Growth and Business Value Add
@ Steve Chalmers said:
"is just the endgame for x86 processors, in server storage, and cheap networking, delivered not just with an extraordinarily sharp pencil on equipment cost, but also with extraordinary automation and economies of scale on the management side, beyond what Enterprise was ever able to achieve. But doing this has required investing an enormous level of capital in a narrow way of doing business, which will have to stay in place for a long time to earn the shareholders a proper return on that investment."
Steve is effectively backing into Chris's arguments from the article. So although it is true, as some comments on this thread have suggested, that public cloud is not always the right model (e.g., consider HPC environments with large numbers of servers running 99.999% utilized for 5 years), public cloud scale and automation go far beyond what can be achieved by any enterprise IT department on its own. The field is littered with the carcasses of internal-IT-owned OpenStack "cloud" projects that were never truly completed and cost a fortune in time, lost opportunity, and manpower. Only very large, profitable companies with either an in-place cloud for their own business (i.e., Amazon, Google) or a platform franchise (i.e., Microsoft in OS/middleware, Oracle in database/applications) that can be used to subsidize long-term cloud development *at scale* will be able to build real, competitive public clouds.

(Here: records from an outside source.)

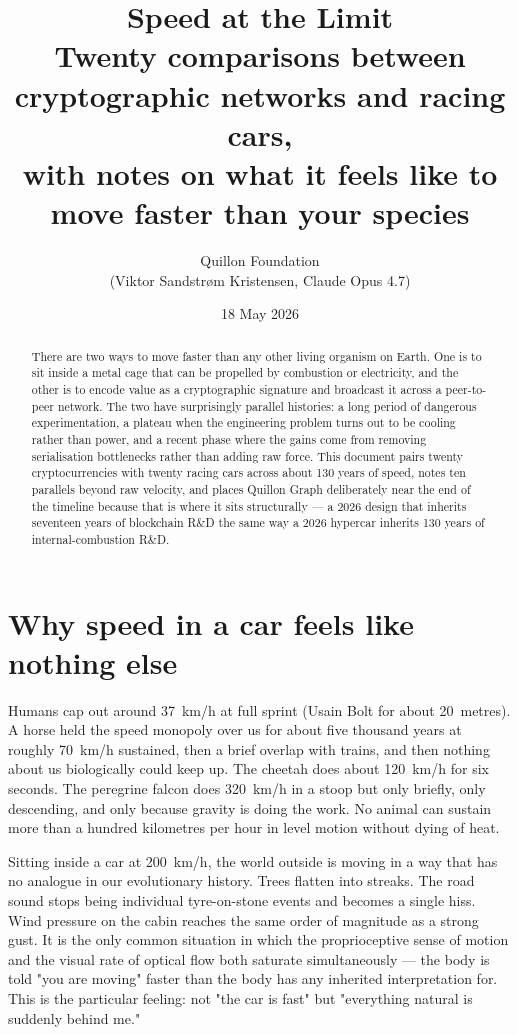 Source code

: \documentclass[11pt,a4paper]{article}
\title{\textbf{Speed at the Limit}\\
  \large Twenty comparisons between cryptographic networks and racing cars,\\
  with notes on what it feels like to move faster than your species}
\author{Quillon Foundation\\\small (Viktor Sandstrøm Kristensen, Claude Opus 4.7)}
\date{18 May 2026}
\begin{document}
\maketitle

\begin{abstract}
There are two ways to move faster than any other living organism on Earth.
One is to sit inside a metal cage that can be propelled by combustion or
electricity, and the other is to encode value as a cryptographic signature
and broadcast it across a peer-to-peer network. The two have surprisingly
parallel histories: a long period of dangerous experimentation, a
plateau when the engineering problem turns out to be cooling rather than
power, and a recent phase where the gains come from removing serialisation
bottlenecks rather than adding raw force. This document pairs twenty
cryptocurrencies with twenty racing cars across about 130 years of speed,
notes ten parallels beyond raw velocity, and places Quillon Graph
deliberately near the end of the timeline because that is where it
sits structurally --- a 2026 design that inherits seventeen years of
blockchain R\&D the same way a 2026 hypercar inherits 130 years of
internal-combustion R\&D.
\end{abstract}

\section{Why speed in a car feels like nothing else}

Humans cap out around 37~km/h at full sprint (Usain Bolt for about
20~metres). A horse held the speed monopoly over us for about five
thousand years at roughly 70~km/h sustained, then a brief overlap with
trains, and then nothing about us biologically could keep up. The
cheetah does about 120~km/h for six seconds. The peregrine falcon does
320~km/h in a stoop but only briefly, only descending, and only because
gravity is doing the work. No animal can sustain more than a hundred
kilometres per hour in level motion without dying of heat.

Sitting inside a car at 200~km/h, the world outside is moving in a way
that has no analogue in our evolutionary history. Trees flatten into
streaks. The road sound stops being individual tyre-on-stone events and
becomes a single hiss. Wind pressure on the cabin reaches the same order
of magnitude as a strong gust. It is the only common situation in which
the proprioceptive sense of motion and the visual rate of optical flow
both saturate simultaneously --- the body is told "you are moving"
faster than the body has any inherited interpretation for. This is the
particular feeling: not "the car is fast" but "everything natural is
suddenly behind me."
\end{document}
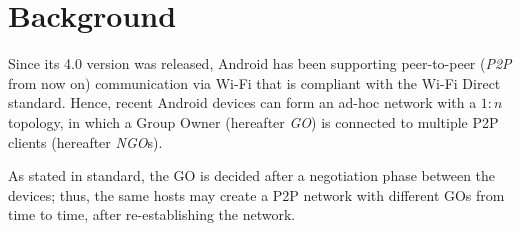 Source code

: \section{Background} %
Since its 4.0 version was released, Android has been supporting peer-to-peer
(\textit{P2P} from now on) communication via Wi-Fi that is compliant with the
Wi-Fi Direct standard\cite{bib:wifiP2pspec}.
Hence, recent Android devices can form an ad-hoc network with a $1:n$ topology,
in which a Group Owner (hereafter \textit{GO}) is connected to multiple P2P
clients (hereafter \textit{NGO}s).

As stated in standard, the GO is decided after a negotiation phase between the
devices; thus, the same hosts may create a P2P network with different GOs from
time to time, after re-establishing the network.
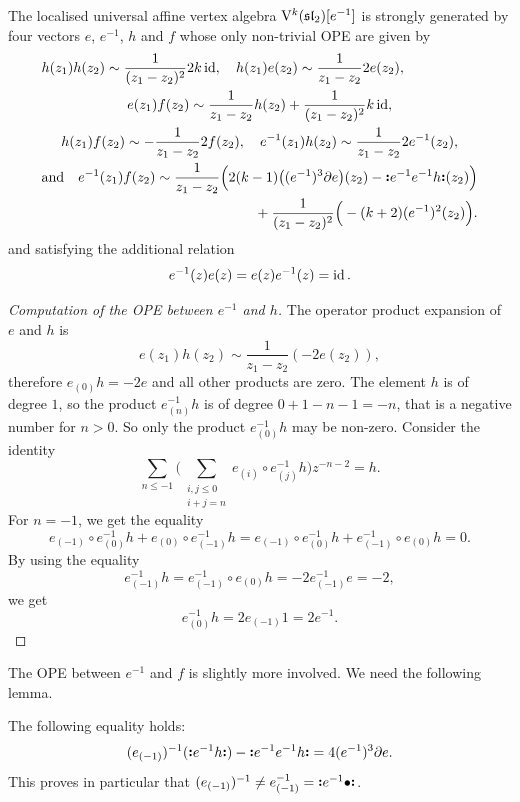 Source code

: \begin{proposition} \label{proposition:relations-localisation-sl2}
	The localised universal affine vertex algebra $\mathrm V^k(\mathfrak{sl}_2)[e^{-1}]$ is strongly generated by four vectors $e$, $e^{-1}$, $h$ and $f$ whose only non-trivial OPE are given by
	\[ \begin{multlined}
		h(z_1) h(z_2) \sim \frac{1}{(z_1 - z_2)^2} 2 k \id, \quad h(z_1) e(z_2) \sim \frac{1}{z_1 - z_2} 2 e(z_2) , \\ e(z_1) f(z_2) \sim \frac{1}{z_1 - z_2} h(z_2) + \frac{1}{(z_1 - z_2)^2} k \id, \\
		h(z_1) f(z_2) \sim - \frac{1}{z_1 - z_2} 2 f(z_2),\quad
		e^{-1}(z_1) h(z_2) \sim  \frac{1}{z_1 - z_2} 2 e^{-1}(z_2), \\
		\text{and} \quad e^{-1}(z_1) f(z_2) \sim  \frac{1}{z_1 - z_2} \Big( 2 (k - 1) \big((e^{-1})^3 \partial e\big)(z_2) - \NO{e^{-1} e^{-1} h}(z_2)\Big) \\
		+ \frac{1}{(z_1 - z_2)^2} \Big( - (k + 2) (e^{-1})^2(z_2)\Big).
	\end{multlined} \]
	and satisfying the additional relation
	\[ e^{-1}(z) e(z) = e(z) e^{-1}(z) = \operatorname{id}. \]
\end{proposition}

\begin{proof}[Computation of the OPE between $e^{-1}$ and $h$]
	The operator product expansion of $e$ and $h$ is
	\[ e(z_1) h(z_2) \sim \frac{1}{z_1 - z_2} (- 2 e(z_2)), \]
	therefore $e_{(0)} h = - 2 e$ and all other products are zero. The element $h$ is of degree $1$, so the product $e^{-1}_{(n)} h$ is of degree $0 + 1 - n - 1 = -n$, that is a negative number for $n > 0$. So only the product $e^{-1}_{(0)} h$ may be non-zero. Consider the identity
	\[ \sum_{n \leqslant- 1} \Big(\sum_{\substack{i, j \leqslant 0 \\ i + j = n}} e_{(i)} \circ e^{-1}_{(j)} h \Big) z^{- n -2} = h. \]
	For $n = -1$, we get the equality
	\[ e_{(-1)} \circ e^{-1}_{(0)} h + e_{(0)} \circ e^{-1}_{(-1)} h = e_{(-1)} \circ e^{-1}_{(0)} h +  e^{-1}_{(-1)} \circ e_{(0)} h  = 0. \]
	By using the equality
	\[ e^{-1}_{(-1)} h =  e^{-1}_{(-1)} \circ e_{(0)} h = - 2 e^{-1}_{(-1)} e = - 2 , \]
	we get
	\[ e^{-1}_{(0)} h = 2 e_{(-1)} 1 = 2 e^{-1}. \]
\end{proof}

The OPE between $e^{-1}$ and $f$ is slightly more involved. We need the following lemma.

\begin{lemma} \label{lemma:inverse-no}
	The following equality holds:
	\[ (e_{(-1)})^{-1} (\mathopen{\boldsymbol{\vcentcolon}}e^{-1} h\mathclose{\boldsymbol{\vcentcolon}}) - \mathopen{\boldsymbol{\vcentcolon}}e^{-1} e^{-1} h\mathclose{\boldsymbol{\vcentcolon}} = 4 (e^{-1})^3 \partial e. \]
	This proves in particular that $(e_{(-1)})^{-1} \neq e^{-1}_{(-1)} = \mathopen{\boldsymbol{\vcentcolon}}e^{-1} \bullet\mathclose{\boldsymbol{\vcentcolon}}$.
\end{lemma}

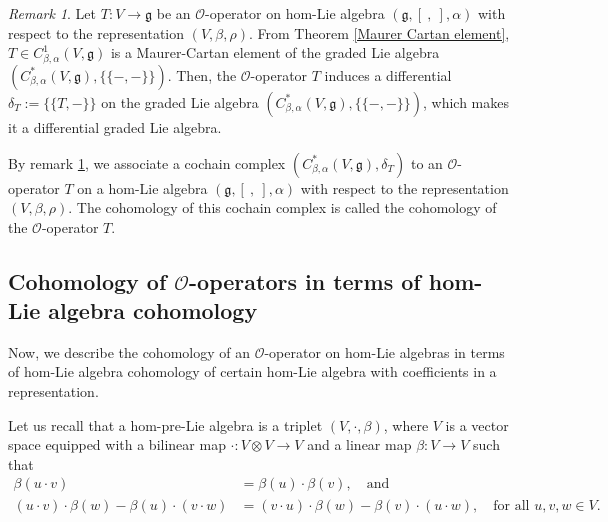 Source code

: \documentclass[a4paper,11pt]{amsart}
\theoremstyle{plain}
\theoremstyle{definition}
\theoremstyle{remark}
\newtheorem{remark}[theorem]{Remark}
\numberwithin{equation}{section}
\begin{document}
\begin{remark}\label{dgla}
Let $T:V\rightarrow \mathfrak{g}$ be an $\mathcal{O}$-operator on hom-Lie algebra $(\mathfrak{g},[~,~],\alpha)$ with respect to the representation $(V,\beta,\rho)$. From Theorem \ref{Maurer Cartan element}, $T\in C^1_{\beta,\alpha}(V,\mathfrak{g})$ is a Maurer-Cartan element of the graded Lie algebra $(C^*_{\beta,\alpha}(V,\mathfrak{g}),\{\!\!\{-,-\}\!\!\})$. Then, the $\mathcal{O}$-operator $T$ induces a differential $\delta_T:=\{\!\!\{T,-\}\!\!\}$ on the graded Lie algebra $(C^*_{\beta,\alpha}(V,\mathfrak{g}),\{\!\!\{-,-\}\!\!\})$, which makes it a differential graded Lie algebra.  
\end{remark}

By remark \ref{dgla}, we associate a cochain complex $(C^*_{\beta,\alpha}(V,\mathfrak{g}),\delta_T)$ to an $\mathcal{O}$-operator $T$ on a hom-Lie algebra $(\mathfrak{g},[~,~],\alpha)$ with respect to the representation $(V,\beta,\rho)$. The cohomology of this cochain complex is called the cohomology of the $\mathcal{O}$-operator $T$. 
 

\subsection{Cohomology of $\mathcal{O}$-operators in terms of hom-Lie algebra cohomology}
Now, we describe the cohomology of an $\mathcal{O}$-operator on hom-Lie algebras in terms of hom-Lie algebra cohomology of certain hom-Lie algebra with coefficients in a representation. 


Let us recall that a hom-pre-Lie algebra is a triplet $(V,\cdot,\beta)$, where $V$ is a vector space equipped with a bilinear map $\cdot: V\otimes V\rightarrow V$ and a linear map $\beta: V\rightarrow V$ such that 
\begin{align*}
\beta(u\cdot v)&=\beta(u)\cdot \beta(v), \quad \mbox{and}\\
(u\cdot v)\cdot  \beta(w) - \beta(u)\cdot  (v\cdot  w) &= (v\cdot u)\cdot \beta(w) - \beta(v)\cdot (u\cdot w),\quad\mbox{for all } u,v,w\in V.
\end{align*}
\end{document}
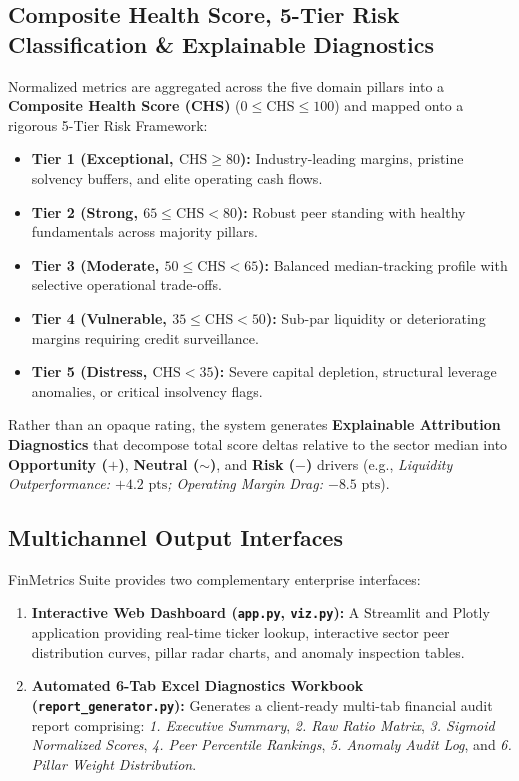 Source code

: \subsection{Composite Health Score, 5-Tier Risk Classification \& Explainable Diagnostics}
Normalized metrics are aggregated across the five domain pillars into a \textbf{Composite Health Score (CHS)} ($0 \le \text{CHS} \le 100$) and mapped onto a rigorous 5-Tier Risk Framework:
\begin{itemize}
    \item \textbf{Tier 1 (Exceptional, $\text{CHS} \ge 80$):} Industry-leading margins, pristine solvency buffers, and elite operating cash flows.
    \item \textbf{Tier 2 (Strong, $65 \le \text{CHS} < 80$):} Robust peer standing with healthy fundamentals across majority pillars.
    \item \textbf{Tier 3 (Moderate, $50 \le \text{CHS} < 65$):} Balanced median-tracking profile with selective operational trade-offs.
    \item \textbf{Tier 4 (Vulnerable, $35 \le \text{CHS} < 50$):} Sub-par liquidity or deteriorating margins requiring credit surveillance.
    \item \textbf{Tier 5 (Distress, $\text{CHS} < 35$):} Severe capital depletion, structural leverage anomalies, or critical insolvency flags.
\end{itemize}
Rather than an opaque rating, the system generates \textbf{Explainable Attribution Diagnostics} that decompose total score deltas relative to the sector median into \textbf{Opportunity ($+$)}, \textbf{Neutral ($\sim$)}, and \textbf{Risk ($-$)} drivers (e.g., \textit{Liquidity Outperformance: $+4.2\text{ pts}$; Operating Margin Drag: $-8.5\text{ pts}$}).

\subsection{Multichannel Output Interfaces}
FinMetrics Suite provides two complementary enterprise interfaces:
\begin{enumerate}
    \item \textbf{Interactive Web Dashboard (\texttt{app.py}, \texttt{viz.py}):} A Streamlit and Plotly application providing real-time ticker lookup, interactive sector peer distribution curves, pillar radar charts, and anomaly inspection tables.
    \item \textbf{Automated 6-Tab Excel Diagnostics Workbook (\texttt{report\_generator.py}):} Generates a client-ready multi-tab financial audit report comprising: \textit{1. Executive Summary}, \textit{2. Raw Ratio Matrix}, \textit{3. Sigmoid Normalized Scores}, \textit{4. Peer Percentile Rankings}, \textit{5. Anomaly Audit Log}, and \textit{6. Pillar Weight Distribution}.
\end{enumerate}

And a question for all the infrastructure folks who responded with some "math" on how they can roll--their-own so much cheaper than some public cloud vendor. If that's true, then why is the public cloud growing at 30-50% while the on-prem IT market is slowly shrinking? And that's just IaaS. If you add SaaS, vendors like Oracle are seeing >80% growth rates year-over-year. Perhaps your CIO and VP of IT has finally figured out that roll-your-own infrastructure IT is a recipe for overstaffing, complexity, downtime, and poor ROI.